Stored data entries
▼▼▼
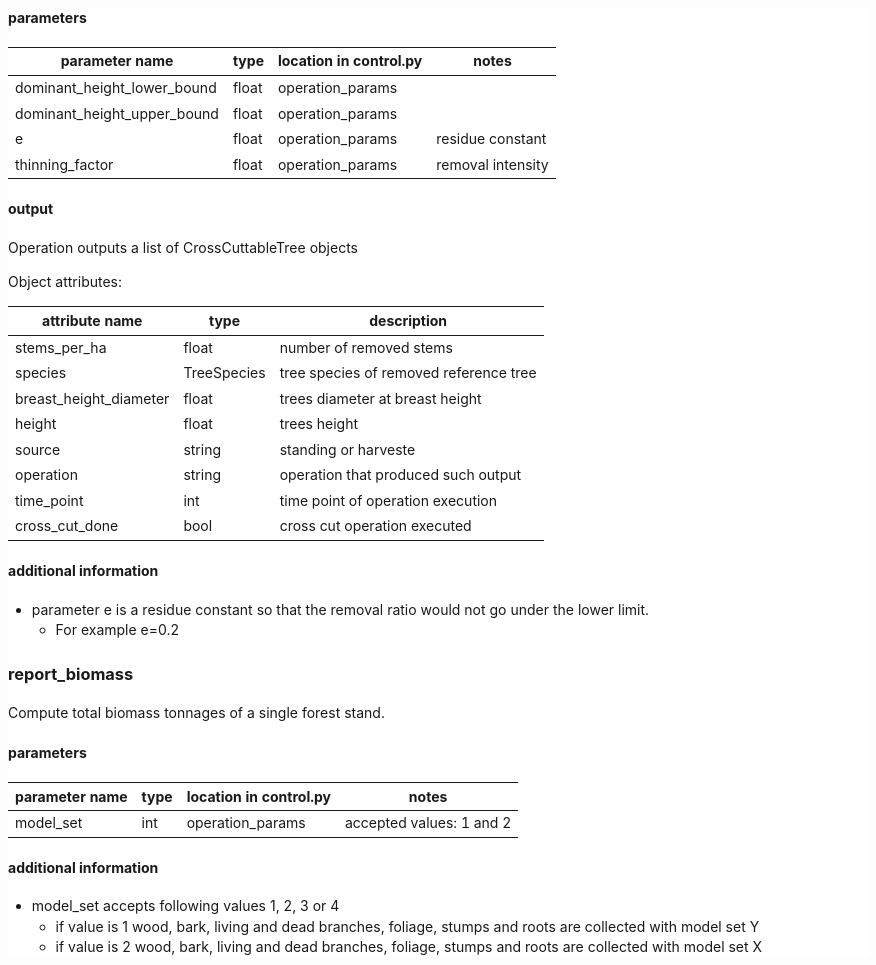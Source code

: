 #### **parameters**

| parameter name              | type  | location in control.py | notes             |
|-----------------------------|-------|--------------------------|-------------------|
| dominant_height_lower_bound | float | operation_params         |                   |
| dominant_height_upper_bound | float | operation_params         |                   |
| e                           | float | operation_params         | residue constant  |
| thinning_factor             | float | operation_params         | removal intensity |

#### **output**

Operation outputs a list of CrossCuttableTree objects

Object attributes:

| attribute name         | type        | description                            |
|------------------------|-------------|----------------------------------------|
| stems_per_ha           | float       | number of removed stems                |
| species                | TreeSpecies | tree species of removed reference tree |
| breast_height_diameter | float       | trees diameter at breast height        |
| height                 | float       | trees height                           |
| source                 | string      | standing or harveste                   |
| operation              | string      | operation that produced such output    |
| time_point             | int         | time point of operation execution      |
| cross_cut_done         | bool        | cross cut operation executed           |

#### **additional information**

- parameter e is a residue constant so that the removal ratio would not go under the lower limit.
    - For example e=0.2

### report_biomass

Compute total biomass tonnages of a single forest stand.

#### **parameters**

| parameter name | type | location in control.py | notes                    |
|----------------|------|--------------------------|--------------------------|
| model_set      | int  | operation_params         | accepted values: 1 and 2 |

#### **additional information**

- model_set accepts following values 1, 2, 3 or 4
    - if value is 1 wood, bark, living and dead branches, foliage, stumps and roots are collected
      with model set Y
    - if value is 2 wood, bark, living and dead branches, foliage, stumps and roots are collected with model set X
▲▲▲
**Description of the task:**
Only the lines from the start of the records to the line with "#### **output**" belong in the copy. Print them exactly, minus pictures.

**Answer below:**
Source code

: #### **parameters**

| parameter name              | type  | location in control.py | notes             |
|-----------------------------|-------|--------------------------|-------------------|
| dominant_height_lower_bound | float | operation_params         |                   |
| dominant_height_upper_bound | float | operation_params         |                   |
| e                           | float | operation_params         | residue constant  |
| thinning_factor             | float | operation_params         | removal intensity |

#### **output**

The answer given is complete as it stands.